Top of TASK MATERIAL

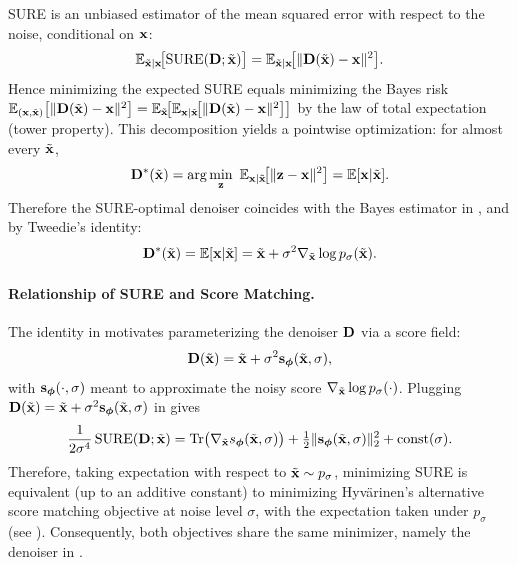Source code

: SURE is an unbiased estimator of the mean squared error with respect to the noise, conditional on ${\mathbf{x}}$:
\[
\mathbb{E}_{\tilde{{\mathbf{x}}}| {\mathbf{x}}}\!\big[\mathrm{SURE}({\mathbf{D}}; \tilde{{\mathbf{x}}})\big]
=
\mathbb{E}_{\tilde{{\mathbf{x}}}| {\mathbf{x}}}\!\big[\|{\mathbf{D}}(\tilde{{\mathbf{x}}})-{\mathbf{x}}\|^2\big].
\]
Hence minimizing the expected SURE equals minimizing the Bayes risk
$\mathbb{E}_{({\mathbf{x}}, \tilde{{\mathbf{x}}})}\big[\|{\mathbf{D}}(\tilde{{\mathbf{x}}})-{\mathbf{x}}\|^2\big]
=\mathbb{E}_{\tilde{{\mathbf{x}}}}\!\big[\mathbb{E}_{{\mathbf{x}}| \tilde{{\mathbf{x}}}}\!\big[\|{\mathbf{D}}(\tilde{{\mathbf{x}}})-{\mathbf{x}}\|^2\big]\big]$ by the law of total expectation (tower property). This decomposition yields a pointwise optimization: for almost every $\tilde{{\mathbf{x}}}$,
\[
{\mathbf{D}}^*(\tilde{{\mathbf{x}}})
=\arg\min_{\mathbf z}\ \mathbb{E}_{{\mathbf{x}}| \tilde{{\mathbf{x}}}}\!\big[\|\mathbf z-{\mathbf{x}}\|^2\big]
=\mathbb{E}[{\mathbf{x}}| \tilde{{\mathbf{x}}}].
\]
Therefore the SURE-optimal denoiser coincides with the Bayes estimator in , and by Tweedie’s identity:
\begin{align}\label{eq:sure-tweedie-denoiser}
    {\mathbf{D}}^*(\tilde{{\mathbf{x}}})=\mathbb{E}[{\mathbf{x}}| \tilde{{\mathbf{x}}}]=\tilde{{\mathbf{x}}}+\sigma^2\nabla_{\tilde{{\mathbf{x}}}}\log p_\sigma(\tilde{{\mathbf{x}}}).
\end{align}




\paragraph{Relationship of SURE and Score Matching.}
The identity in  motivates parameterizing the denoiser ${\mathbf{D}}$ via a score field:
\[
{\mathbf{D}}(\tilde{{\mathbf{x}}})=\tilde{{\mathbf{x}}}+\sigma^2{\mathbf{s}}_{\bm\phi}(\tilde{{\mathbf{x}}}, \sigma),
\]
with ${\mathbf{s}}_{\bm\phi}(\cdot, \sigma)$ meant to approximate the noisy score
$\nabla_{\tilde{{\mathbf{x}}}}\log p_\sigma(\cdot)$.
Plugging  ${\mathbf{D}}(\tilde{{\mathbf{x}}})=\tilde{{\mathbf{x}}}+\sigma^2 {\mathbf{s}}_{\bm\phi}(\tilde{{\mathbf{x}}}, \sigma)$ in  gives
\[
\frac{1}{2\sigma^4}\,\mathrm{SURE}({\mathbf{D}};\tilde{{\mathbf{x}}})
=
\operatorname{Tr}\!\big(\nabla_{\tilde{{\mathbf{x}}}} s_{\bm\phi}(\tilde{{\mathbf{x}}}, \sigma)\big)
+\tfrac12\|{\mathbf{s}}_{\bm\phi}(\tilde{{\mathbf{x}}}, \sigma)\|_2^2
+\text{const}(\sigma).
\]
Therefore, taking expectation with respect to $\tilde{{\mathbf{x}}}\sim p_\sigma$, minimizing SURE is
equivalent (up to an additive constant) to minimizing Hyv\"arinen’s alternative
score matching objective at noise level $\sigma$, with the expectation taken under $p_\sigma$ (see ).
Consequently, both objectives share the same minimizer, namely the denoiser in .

Bottom of TASK MATERIAL

*PROBLEM*: Take from the entries every line that has the string "cdot".

*ANSWER SECTION*:
with ${\mathbf{s}}_{\bm\phi}(\cdot, \sigma)$ meant to approximate the noisy score
$\nabla_{\tilde{{\mathbf{x}}}}\log p_\sigma(\cdot)$.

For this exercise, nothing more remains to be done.